Tonic GABA current in granule cells is enhanced by low concentrations of ethanol in Gabra6^100R/100R and Gabra6^100Q/100Q rats. (a,b) Tonic currents recorded from Gabra6^100R/100R (a) or Gabra6^100Q/100Q (b) granule cells showing that 10 mM ethanol enhances the tonic current in the continuous presence of 300 nM GABA, TTX, NBQX and NO-711. (c) Summary data indicating that in response to 10 mM ethanol, significant increases in tonic current are observed in Gabra6^100R/100R granule cells (P < 0.05, n = 4) and larger enhancements are found in Gabra6^100Q/100Q granule cells (P < 0.05, n = 4).

The α6-R100Q polymorphism leads to a marked increase in ethanol sensitivity when expressed with β3 and δ subunits. (a) GABARs of the indicated subunit compositions were expressed in X. laevis oocytes and activated by steady-state GABA (300 nM ~EC₃₀). Brief applications of ethanol at the indicated concentrations (in mM) enhance the current in a dose-dependent manner. (b) Dose-response curves for ethanol showing the peak enhancement of GABA current. Shown are wild-type and mutant versions of subunit combinations that are likely to be responsible for tonic GABA current in granule cells: α6β2δ (cross, n = 6), α6β3δ (asterisk, n = 10), α6(R100Q)β2δ (inverted triangles, n = 7) and α6(R100Q)β3δ (upright triangles, n = 8). Note that the β3 and δ subunits are required for the R100Q mutation to exert an effect and that replacement of β2 with β3 leads to an almost tenfold increase in ethanol sensitivity. Other combinations of subunits expressed in granule cells are summarized in Table 1.

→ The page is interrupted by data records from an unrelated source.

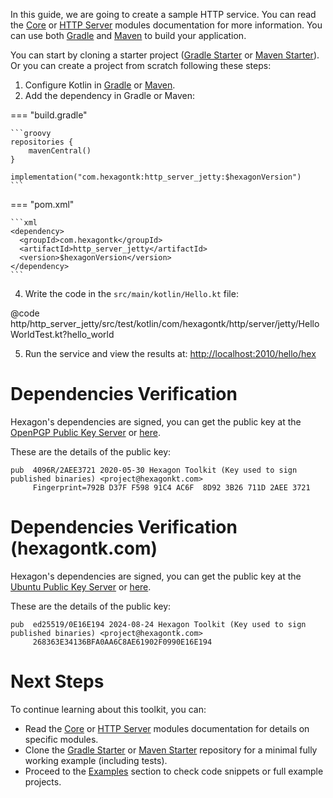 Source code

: 
In this guide, we are going to create a sample HTTP service. You can read the [Core] or
[HTTP Server] modules documentation for more information. You can use both [Gradle] and [Maven] to
build your application.

You can start by cloning a starter project ([Gradle Starter] or [Maven Starter]). Or you can create
a project from scratch following these steps:

1. Configure Kotlin in [Gradle][Setup Gradle] or [Maven][Setup Maven].
2. Add the dependency in Gradle or Maven:

=== "build.gradle"

    ```groovy
    repositories {
        mavenCentral()
    }

    implementation("com.hexagontk:http_server_jetty:$hexagonVersion")
    ```

=== "pom.xml"

    ```xml
    <dependency>
      <groupId>com.hexagontk</groupId>
      <artifactId>http_server_jetty</artifactId>
      <version>$hexagonVersion</version>
    </dependency>
    ```

4. Write the code in the `src/main/kotlin/Hello.kt` file:

@code http/http_server_jetty/src/test/kotlin/com/hexagontk/http/server/jetty/HelloWorldTest.kt?hello_world

5. Run the service and view the results at: [http://localhost:2010/hello/hex][Endpoint]

# Dependencies Verification
Hexagon's dependencies are signed, you can get the public key at the
[OpenPGP Public Key Server][pgp key] or [here][site pgp key].

These are the details of the public key:

```
pub  4096R/2AEE3721 2020-05-30 Hexagon Toolkit (Key used to sign published binaries) <project@hexagonkt.com>
     Fingerprint=792B D37F F598 91C4 AC6F  8D92 3B26 711D 2AEE 3721
```

[pgp key]: https://keys.openpgp.org/search?q=project%40hexagonkt.com
[site pgp key]: /project_hexagonkt_com_public.key

# Dependencies Verification (hexagontk.com)
Hexagon's dependencies are signed, you can get the public key at the
[Ubuntu Public Key Server][pgp key 2] or [here][site pgp key 2].

These are the details of the public key:

```
pub  ed25519/0E16E194 2024-08-24 Hexagon Toolkit (Key used to sign published binaries) <project@hexagontk.com>
     268363E34136BFA0AA6C8AE61902F0990E16E194
```

[pgp key 2]: https://keyserver.ubuntu.com/pks/lookup?search=project%40hexagontk.com&op=index
[site pgp key 2]: /project_hexagontk_com_public.key

# Next Steps
To continue learning about this toolkit, you can:

* Read the [Core] or [HTTP Server] modules documentation for details on specific modules.
* Clone the [Gradle Starter] or [Maven Starter] repository for a minimal fully working example
  (including tests).
* Proceed to the [Examples] section to check code snippets or full example projects.

[Gradle Starter]: https://github.com/hexagontk/gradle_starter
[Maven Starter]: https://github.com/hexagontk/maven_starter
[Examples]: /examples/http_server_examples/
[Setup Gradle]: https://kotlinlang.org/docs/reference/using-gradle.html
[Setup Maven]: https://kotlinlang.org/docs/reference/using-maven.html
[Gradle]: https://gradle.org
[Maven]: https://maven.apache.org
[Endpoint]: http://localhost:2010/hello
[Core]: /core
[HTTP Server]: /http_server
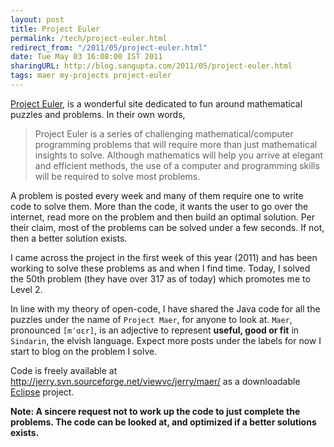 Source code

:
 ```yaml
---
layout: post
title: Project Euler
permalink: /tech/project-euler.html
redirect_from: "/2011/05/project-euler.html"
date: Tue May 03 16:08:00 IST 2011
sharingURL: http://blog.sangupta.com/2011/05/project-euler.html
tags: maer my-projects project-euler
---
```


<a href="http://projecteuler.net/">Project Euler</a>, is a wonderful site dedicated to fun 
around mathematical puzzles and problems. In their own words,

> Project Euler is a series of challenging mathematical/computer programming 
> problems that will require more than just mathematical insights to solve. Although 
> mathematics will help you arrive at elegant and efficient methods, the use of a 
> computer and programming skills will be required to solve most problems.

<!-- break here -->

A problem is posted every week and many of them require one to write code to solve them. More 
than the code, it wants the user to go over the internet, read more on the problem and then build 
an optimal solution. Per their claim, most of the problems can be solved under a few seconds. If 
not, then a better solution exists.

I came across the project in the first week of this year (2011) and has been working to solve 
these problems as and when I find time. Today, I solved the 50th problem (they have over 317 as 
of today) which promotes me to Level 2.

In line with my theory of open-code, I have shared the Java code for all the puzzles under the name of 
`Project Maer`, for anyone to look at. `Maer`, pronounced `[mˈɑɛr]`, is an adjective to represent 
**useful, good or fit** in `Sindarin`, the elvish language. Expect more posts under the labels for 
now I start to blog on the problem I solve.

Code is freely available at 
<a href="http://jerry.svn.sourceforge.net/viewvc/jerry/maer/">http://jerry.svn.sourceforge.net/viewvc/jerry/maer/</a> as a downloadable 
<a href="http://www.eclipse.org">Eclipse</a> project.

**Note: A sincere request not to work up the code to just complete the problems. The code can be looked at, and optimized if a better solutions exists.**
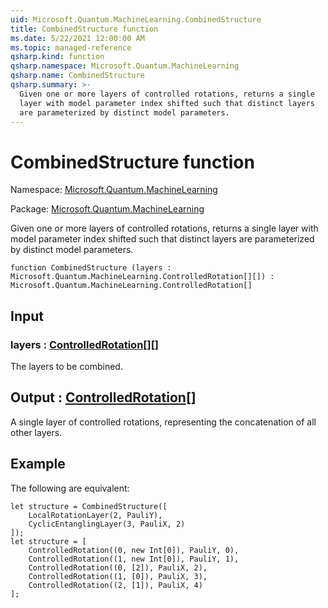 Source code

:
 ```yaml
---
uid: Microsoft.Quantum.MachineLearning.CombinedStructure
title: CombinedStructure function
ms.date: 5/22/2021 12:00:00 AM
ms.topic: managed-reference
qsharp.kind: function
qsharp.namespace: Microsoft.Quantum.MachineLearning
qsharp.name: CombinedStructure
qsharp.summary: >-
  Given one or more layers of controlled rotations, returns a single
  layer with model parameter index shifted such that distinct layers
  are parameterized by distinct model parameters.
---
```


# CombinedStructure function

Namespace: [Microsoft.Quantum.MachineLearning](xref:Microsoft.Quantum.MachineLearning)

Package: [Microsoft.Quantum.MachineLearning](https://nuget.org/packages/Microsoft.Quantum.MachineLearning)


Given one or more layers of controlled rotations, returns a singlelayer with model parameter index shifted such that distinct layersare parameterized by distinct model parameters.

```qsharp
function CombinedStructure (layers : Microsoft.Quantum.MachineLearning.ControlledRotation[][]) : Microsoft.Quantum.MachineLearning.ControlledRotation[]
```


## Input

### layers : [ControlledRotation](xref:Microsoft.Quantum.MachineLearning.ControlledRotation)[][]

The layers to be combined.



## Output : [ControlledRotation](xref:Microsoft.Quantum.MachineLearning.ControlledRotation)[]

A single layer of controlled rotations, representing the concatenationof all other layers.

## Example

The following are equivalent:```qsharplet structure = CombinedStructure([    LocalRotationLayer(2, PauliY),    CyclicEntanglingLayer(3, PauliX, 2)]);let structure = [    ControlledRotation((0, new Int[0]), PauliY, 0),    ControlledRotation((1, new Int[0]), PauliY, 1),    ControlledRotation((0, [2]), PauliX, 2),    ControlledRotation((1, [0]), PauliX, 3),    ControlledRotation((2, [1]), PauliX, 4)];```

Ethanol enhances granule cell tonic GABA current, and the enhancement is larger in Gabra6^100Q/100Q rats. (a,b) Tonic GABA currents in granule cells recorded from Gabra6^100R/100R (a) or Gabra6^100Q/100Q (b) slices in the presence of indicated concentrations of ethanol or in a saturating concentration (10μM) of the GABAR antagonist SR95531. To the right are histograms of all points in each segment. Gaussian functions have been fit to each condition and are superimposed. The dashed lines indicate the mean current from these fits. (c) Summary of the mean ± s.e.m. percentage change in tonic current amplitude caused by 30 or 100 mM ethanol in the two genotypes (wild type, n = 5; mutant, n = 7 granule cells). Ethanol caused a significantly larger enhancement of mutant versus wild-type currents. Mean tonic GABA current under control conditions was −9.7 ± 1.7 pA and did not differ significantly between the two genotypes (P > 0.4). (d) Ethanol-induced increases in sIPSC frequency are significantly larger in mutant granule cells (Gabra6^100R/100R, n = 5; Gabra6^100Q/100Q, n = 7 granule cells). No significant changes were observed in either the amplitude (Gabra6^100R/100R, 112.43 ± 12.57% of control, P > 0.49, n = 5; Gabra6^100Q/100Q, 101.55 ± 2.42% of control, P > 0.7, n = 7) or the decay of sIPSCs (Gabra6^100R/100R, 90 ± 12% of control, P > 0.42, n = 4; Gabra6^100Q/100Q, 96 ± 18% of control, P > 0.77, n = 6) in ethanol (data not shown).

Rats homozygous for the α6-100Q polymorphism show increased alcohol-induced motor impairment as compared with Gabra6^100R/100R rats. Motor coordination was assessed by testing Gabra6^100R/100R (open circles) and Gabra6^100Q/100Q (filled circles) rats in an accelerating rotarod test. (a–d) Performance was measured as the latency to fall from the rotating rod before (‘Pre’) and 20, 40 and 60 min after intraperitoneal injection of saline (a; n = 5 rats each group), 0.75 g kg⁻¹ (b, n = 7 and 8 rats for Gabra6^100R/100R and Gabra6^100Q/100Q, respectively), 1 g kg⁻¹ (c; n = 6 and 7 rats for Gabra6^100R/100R and Gabra6^100Q/100Q, respectively) or 1.25 g kg⁻¹ ethanol (d; n = 8 rats each group). Tests on the three postinjection data points yielded the following statistics: saline controls, Gabra6^100R/100R versus Gabra6^100Q/100Q: F_2,7 = 0.50, P = 0.63; 0.75 g kg⁻¹ ethanol, Gabra6^100R/100R versus Gabra6^100Q/100Q: F_2,12 = 6.66, P = 0.011; 1 g kg⁻¹ ethanol, Gabra6^100R/100R versus Gabra6^100Q/100Q: F_2,10 = 5.41, P = 0.026; 1.25 g kg⁻¹ ethanol, Gabra6^100R/100R versus Gabra6^100Q/100Q: F_2,13 = 135.6, P < 0.001. (e,f) Latency (e) and duration (f) of LORR was determined after intraperitoneal injection of 3 g kg⁻¹ ethanol (n = 9 for each group) and did not differ in Gabra6^100Q/100Q versus Gabra6^100R/100R rats (P = 0.51 for LORR latency, P = 0.81 for LORR duration).